Immigrants learned that to survive and prosper in a hostile urban environment of unleashed capital, they needed to stick together. Mutual aid societies and houses of worship provided support and kept their histories and languages alive. The strong communal bonds that could in effect relocate a European village to a single tenement are evident today in many of Chicago's neighborhoods. While the points of origin may have changed over the years, Chicago continues to welcome a significant immigrant population.
Learn about Chicago's immigrants from 1850 until 1990 by examining each decade and its top five immigrant groups. One of these five groups is highlighted in each decade, providing more information on that group.
Not all migrants to Chicago are represented here. A significant number of Chicago’s citizens came from other regions of the United States, including African Americans from the rural South and Mexican Americans from the Southwest.
Many mid-19th century French immigrants were political refugees who left France following the 1848 revolutions that swept through Europe.
Scottish immigrants founded the Illinois Saint Andrew Society in 1845 to help Scottish immigrants adjust to life in the New World. It was the first such organization founded in Chicago.
Norwegians entered America in the 19th century to join a labor force that had more opportunities than in their homeland. Norwegians helped establish the Logan Square neighborhood, which now houses a large Latino population.
Irish immigrants worked on the construction of the canal connecting Chicago with the Illinois River. The nearby neighborhood they settled, called Canalport, was later known as Bridgeport and was the power base of five 20th century Chicago mayors. By 1900, Chicago had the fourth largest Irish population in America, behind New York City, Boston, and Philadelphia.
British trade unions sponsored the emigration of British artisans during the end of the nineteenth century, as a means of decreasing the skilled labor pool in England and therefore increasing the wages that labor pool could earn.
The formation of the Austrian-Hungarian Empire in 1867 sparked an exodus from that region.

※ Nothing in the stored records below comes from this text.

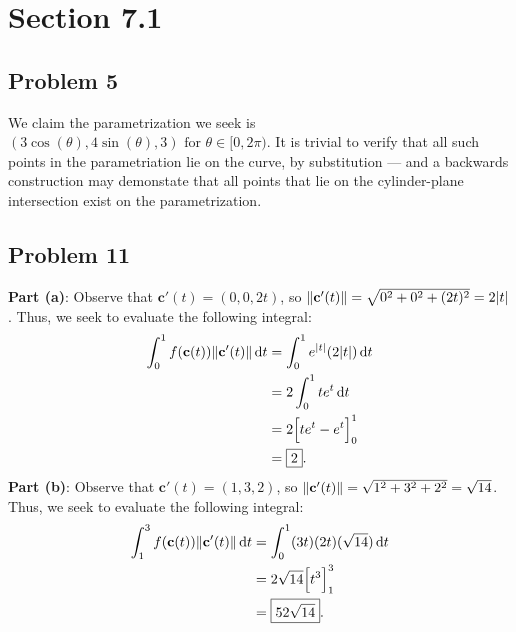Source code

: \documentclass[11pt]{article}
\renewcommand{\vec}[1]{\mathbf{#1}}
\begin{document}

\section{Section 7.1}


\subsection*{Problem 5}

We claim the parametrization we seek is $\boxed{\left( 3 \cos(\theta), 4 \sin(\theta), 3 \right) \text{ for } \theta \in [0, 2\pi)}$. It is trivial to verify that all such points in the parametriation lie on the curve, by substitution --- and a backwards construction may demonstate that all points that lie on the cylinder-plane intersection exist on the parametrization.


\subsection*{Problem 11}

\textbf{Part (a)}: Observe that $\vec{c}'(t) = (0, 0, 2t)$, so $\norm{\vec{c}'(t)} = \sqrt{0^{2} + 0^{2} + (2t)^{2}} = 2 \abs{t}$. Thus, we seek to evaluate the following integral:
\begin{align*}
	\int_{0}^{1} f(\vec{c}(t)) \norm{\vec{c}'(t)} \dd{t} &= \int_{0}^{1} e^{\abs{t}} (2\abs{t}) \dd{t} \\
	&= 2 \int_{0}^{1} t e^{t} \dd{t} \\
	&= 2 \Big[ t e^{t} - e^{t} \Big]_{0}^{1} \\
	&= \boxed{2}.
\end{align*}
\textbf{Part (b)}: Observe that $\vec{c}'(t) = (1, 3, 2)$, so $\norm{\vec{c}'(t)} = \sqrt{1^{2} + 3^{2} + 2^{2}} = \sqrt{14}$. Thus, we seek to evaluate the following integral:
\begin{align*}
	\int_{1}^{3} f(\vec{c}(t)) \norm{\vec{c}'(t)} \dd{t} &= \int_{0}^{1} (3t)(2t) (\sqrt{14}) \dd{t} \\
	&= 2 \sqrt{14} \Big[ t^{3} \Big]_{1}^{3} \\
	&= \boxed{52 \sqrt{14}}.
\end{align*}

\end{document}
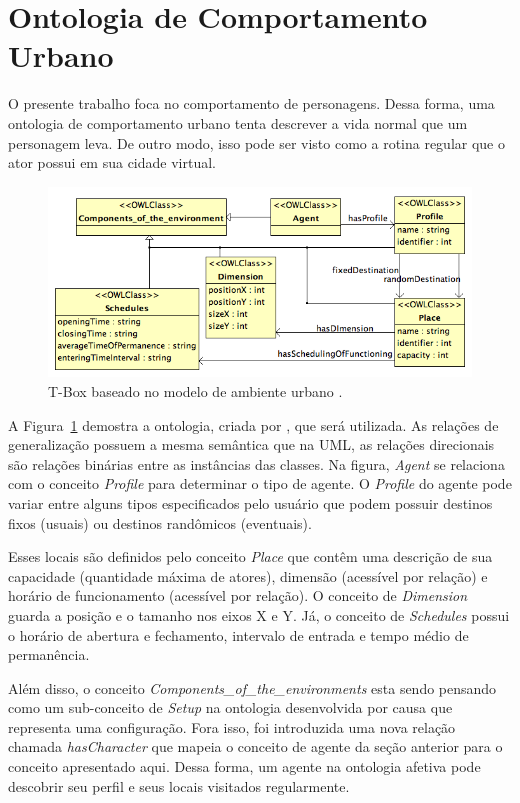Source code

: \section{Ontologia de Comportamento Urbano} \label{ch:aec:ocu}

O presente trabalho foca no comportamento de personagens. Dessa forma, uma
ontologia de comportamento urbano tenta descrever a vida normal que um
personagem leva. De outro modo, isso pode ser visto como a rotina regular que
o ator possui em sua cidade virtual.

\begin{figure}
  \centering
    \includegraphics[width=150mm]{figuras/uem-tbox.png}
  \caption[T-Box baseado no modelo de ambiente urbano.]{T-Box baseado no modelo de ambiente urbano \cite{paiva2005ontology}.}
  \label{fig:UEM:TBOX}
\end{figure}

A Figura~\ref{fig:UEM:TBOX} demostra a ontologia, criada por
\citet{paiva2005ontology}, que será utilizada. As relações de generalização
possuem a mesma semântica que na UML, as relações direcionais são relações
binárias entre as instâncias das classes. Na figura, \emph{Agent} se relaciona
com o conceito \emph{Profile} para determinar o tipo de agente. O
\emph{Profile} do agente pode variar entre alguns tipos especificados pelo
usuário que podem possuir destinos fixos (usuais) ou destinos randômicos
(eventuais).

Esses locais são definidos pelo conceito \emph{Place} que contêm
uma descrição de sua capacidade (quantidade máxima de atores), dimensão
(acessível por relação) e horário de funcionamento (acessível por relação). O
conceito de \emph{Dimension} guarda a posição e o tamanho nos eixos X e Y. Já,
o conceito de \emph{Schedules} possui o horário de abertura e fechamento,
intervalo de entrada e tempo médio de permanência.

Além disso, o conceito \emph{Components\_of\_the\_environments} esta sendo
pensando como um sub-conceito de \emph{Setup} na ontologia
desenvolvida por causa que representa uma configuração.
Fora isso, foi introduzida uma nova relação chamada \emph{hasCharacter} que
mapeia o conceito de agente da seção anterior para o conceito apresentado
aqui. Dessa forma, um agente na ontologia afetiva pode descobrir seu perfil e
seus locais visitados regularmente.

Czechs from Bohemia entered Chicago in the decades that followed. The Lower West Side neighborhood they settled, Pilsen, took its name from the Bohemian capital founded by King Wenceslas II, best known as the home of pilsner beer.

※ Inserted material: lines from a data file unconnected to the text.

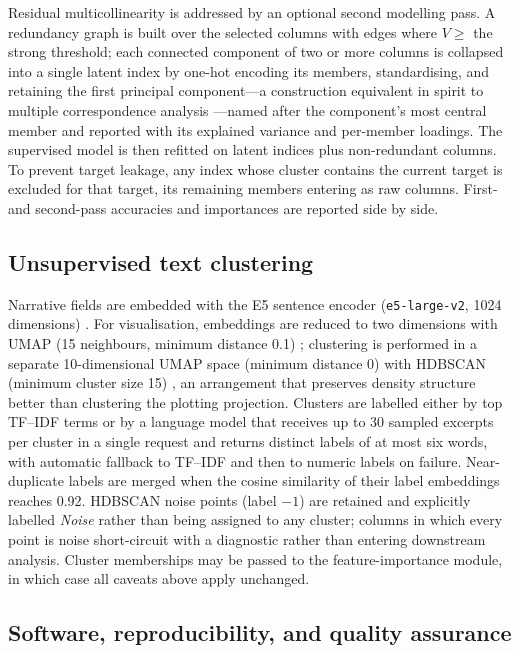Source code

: \documentclass[11pt,a4paper]{article}
\begin{document}
Residual multicollinearity is addressed by an optional second modelling pass. A
redundancy graph is built over the selected columns with edges where
$V \ge$ the strong threshold; each connected component of two or more columns is
collapsed into a single latent index by one-hot encoding its members, standardising,
and retaining the first principal component---a construction equivalent in spirit to
multiple correspondence analysis \cite{greenacre2017}---named after the component's most
central member and reported with its explained variance and per-member loadings.
The supervised model is then refitted on latent indices plus non-redundant columns.
To prevent target leakage, any index whose cluster contains the current target is
excluded for that target, its remaining members entering as raw columns. First- and
second-pass accuracies and importances are reported side by side.

\subsection{Unsupervised text clustering}

Narrative fields are embedded with the E5 sentence encoder
(\texttt{e5-large-v2}, 1024 dimensions) \cite{wang2022}. For visualisation, embeddings
are reduced to two dimensions with UMAP (15 neighbours, minimum distance 0.1)
\cite{mcinnes2018}; clustering is performed in a separate 10-dimensional UMAP space
(minimum distance 0) with HDBSCAN (minimum cluster size 15) \cite{campello2013}, an
arrangement that preserves density structure better than clustering the plotting
projection. Clusters are labelled either by top TF--IDF terms or by a language model
that receives up to 30 sampled excerpts per cluster in a single request and returns
distinct labels of at most six words, with automatic fallback to TF--IDF and then to
numeric labels on failure. Near-duplicate labels are merged when the cosine similarity
of their label embeddings reaches 0.92. HDBSCAN noise points (label $-1$) are retained
and explicitly labelled \emph{Noise} rather than being assigned to any cluster; columns
in which every point is noise short-circuit with a diagnostic rather than entering
downstream analysis. Cluster memberships may be passed to the feature-importance module,
in which case all caveats above apply unchanged.

\subsection{Software, reproducibility, and quality assurance}
\end{document}
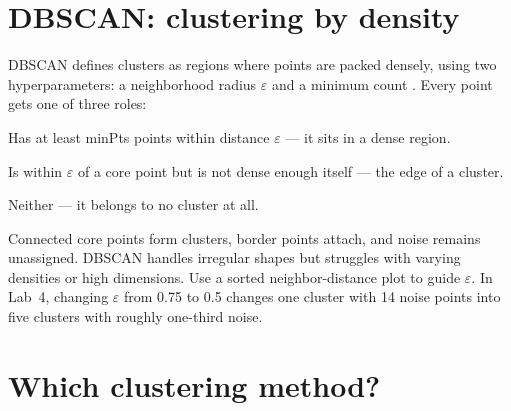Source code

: \section{DBSCAN: clustering by density}
\label{sec:dbscan}

DBSCAN defines clusters as regions where points are packed densely, using two hyperparameters: a neighborhood radius $\varepsilon$ and a minimum count . Every point gets one of three roles:

\begin{description}[leftmargin=1.05in,style=nextline]
  \item[Core point] Has at least minPts points within distance $\varepsilon$ --- it sits in a dense region.
  \item[Border point] Is within $\varepsilon$ of a core point but is not dense enough itself --- the edge of a cluster.
  \item[Noise point] Neither --- it belongs to no cluster at all.
\end{description}

\begin{mlfigure}
\end{mlfigure}

Connected core points form clusters, border points attach, and noise remains unassigned. DBSCAN handles irregular shapes but struggles with varying densities or high dimensions. Use a sorted neighbor-distance plot to guide $\varepsilon$. In Lab~4, changing $\varepsilon$ from 0.75 to 0.5 changes one cluster with 14 noise points into five clusters with roughly one-third noise.

\section{Which clustering method?}

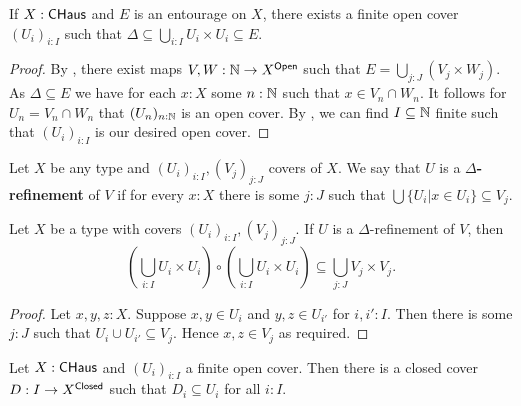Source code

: \begin{lemma}\label{ReduceToFinite}
  If $X:\CHaus$ and $E$ is an entourage on $X$, there exists a finite open cover $(U_i)_{i:I}$ such that 
  $\Delta \subseteq \bigcup_{i:I} U_i \times U_i \subseteq E$. 
\end{lemma}
\begin{proof}
  By , there exist maps $V,W:\N \to X^\Open$ such that $E=\bigcup_{j:J} (V_j \times W_j)$. 
  As $\Delta \subseteq E$ we have for each $x:X$ some $n:\N$ such that $x\in V_n \cap W_n$. 
  It follows for $U_n = V_n \cap W_n$ that $(U_n)_{n:\N}$ is an open cover. 
  By , we can find $I\subseteq \N$ finite such that $(U_i)_{i:I}$ is our desired open cover. 
\end{proof}
\begin{definition}
  Let $X$ be any type and $(U_i)_{i:I},(V_j)_{j:J}$ covers of $X$. 
  We say that $U$ is a \textbf{$\Delta$-refinement} of $V$ if for every $x:X$ there is some $j:J$ such that $\bigcup\{U_i | x \in U_i\} \subseteq V_j$. 
\end{definition}
\begin{lemma}\label{ReducesToDelta}
  Let $X$ be a type with covers $(U_i)_{i:I},(V_j)_{j:J}$. If $U$ is a $\Delta$-refinement of $V$, then 
  $$\left(\bigcup_{i:I} U_i \times U_i\right) \circ \left(\bigcup_{i:I} U_i \times U_i\right) \subseteq \bigcup_{j:J} V_j \times V_j.$$
\end{lemma}
\begin{proof}
  Let $x,y,z:X$. Suppose $x,y \in U_i$ and $y,z \in U_{i'}$ for $i,i':I$. Then there is some $j:J$ such that $U_i \cup U_{i'} \subseteq V_j$. Hence $x,z\in V_j$ as required. 
\end{proof}
\begin{lemma}\label{closedSubcover}
  Let $X:\CHaus$ and $(U_i)_{i:I}$ a finite open cover. Then there is a closed cover $D: I \to X^\Closed$ such that $D_i\subseteq U_i$ for all $i:I$. 
\end{lemma}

Austrian immigrants settled into the Fuller Park neighborhood, near the South Side, prior to World War I. This neighborhood became predominantly African-American in the latter half of the 20th century.

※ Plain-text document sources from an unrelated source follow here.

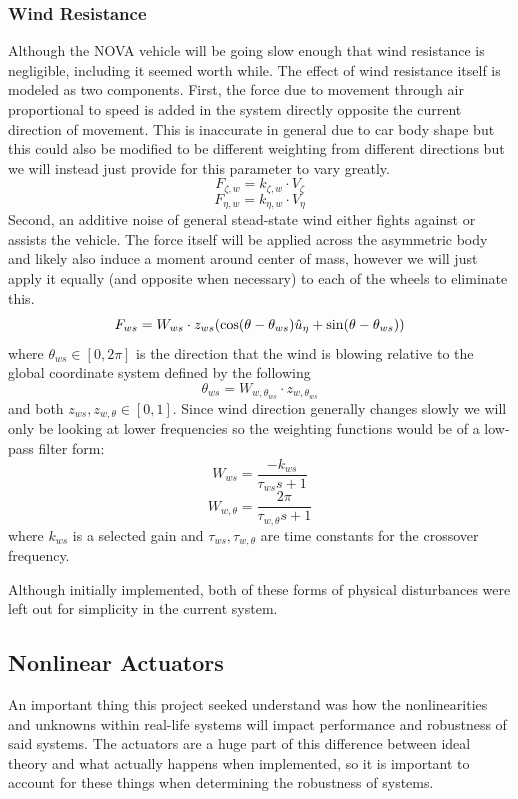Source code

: \documentclass[conference, onecolumn]{IEEEtran}
\begin{document}
\subsubsection{Wind Resistance}
Although the NOVA vehicle will be going slow enough that wind resistance is negligible, including it seemed worth while. The effect of wind resistance itself is modeled as two components. 
First, the force due to movement through air proportional to speed is added in the system directly opposite the current direction of movement. 
This is inaccurate in general due to car body shape but this could also be modified to be different weighting from different directions but we will instead just provide for this parameter to vary greatly. \[
    F_{\zeta,w} = k_{\zeta,w} \cdot V_\zeta
\]\[
    F_{\eta,w} = k_{\eta,w} \cdot V_\eta
\]
Second, an additive noise of general stead-state wind either fights against or assists the vehicle. 
The force itself will be applied across the asymmetric body and likely also induce a moment around center of mass, however we will just apply it equally (and opposite when necessary) to each of the wheels to eliminate this. \[
    F_{ws} = W_{ws} \cdot z_{ws} \qty(\cos(\theta - \theta_{ws}) \hat{u}_\eta + \sin(\theta - \theta_{ws}))
\] where $\theta_{ws} \in [0, 2 \pi]$ is the direction that the wind is blowing relative to the global coordinate system defined by the following \[
    \theta_{ws} = W_{w,\theta_{ws}} \cdot z_{w,\theta_{ws}}
\] and both $z_{ws}, z_{w,\theta} \in [0,1]$.
Since wind direction generally changes slowly we will only be looking at lower frequencies so the weighting functions would be of a low-pass filter form: \[
    W_{ws} = \frac{-k_{ws}}{\tau_{ws} s + 1}
\] \[
    W_{w,\theta} = \frac{2\pi}{\tau_{w,\theta} s + 1}
\] where $k_{ws}$ is a selected gain and $\tau_{ws}, \tau_{w,\theta}$ are time constants for the crossover frequency.

Although initially implemented, both of these forms of physical disturbances were left out for simplicity in the current system.

\newpage
\subsection{Nonlinear Actuators}
An important thing this project seeked understand was how the nonlinearities and unknowns within real-life systems will impact performance and robustness of said systems. 
The actuators are a huge part of this difference between ideal theory and what actually happens when implemented, so it is important to account for these things when determining the robustness of systems. 
\end{document}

Many Russian immigrants were Jews who fled the persecutions, known as pogroms, which were prevalent in Russia following the assassination of Czar Nicholas II in 1881. A large population settled around Devon Avenue in East Rogers Park, which is now home to a large South Asian and Indian population.
Germans flooded into Chicago for over a century — from the mid-19th century through World War II. Lincoln Square, where Germans settled in droves, still maintains a strong German identity.
Swedish immigrants settled into the Andersonville neighborhood at the end of the 19th century. Chicago had the largest Scandinavian settlement in the U.S. at that time. Today, Andersonville hosts an annual summer festival with a Swedish flavor, Midsommarfest.
Over the years, the Polish community has lived in several different parts of Chicago. One such area, Bucktown, got its name from the goats some residents kept in their yards. Nowadays the Archer Heights neighborhood maintains a strong Polish presence.
Many Italian immigrants that came to Chicago in the early part of the 20th century were men who planned to work for a number of years before returning to Italy. Those who ended up staying formed the largest ethnic group in the Near West Side neighborhoods by the 1920s. The area around Taylor Street is Chicago's Little Italy.
Sparked by the Mexican Revolution of 1910, Chicago has seen a steady influx of Mexican immigrants throughout the 20th century. Today, the Pilsen neighborhood is home to a large segment of Chicago's Mexican population, as well as the Mexican Fine Arts Center Museum. This museum organizes annual Dia de Los Muertos (Day of the Dead) celebrations in the autumn.
Filipinos emigrated to Chicago throughout the 20th century in small numbers. The Immigration and Nationality Act of 1965, which eased previous restrictions, saw a great increase in Philippine immigration.
The lure of higher education has been drawing a larger number of Korean immigrants to Chicago in recent decades. A growing Korean presence can be found in the North Side neighborhoods of Albany Park and North Park.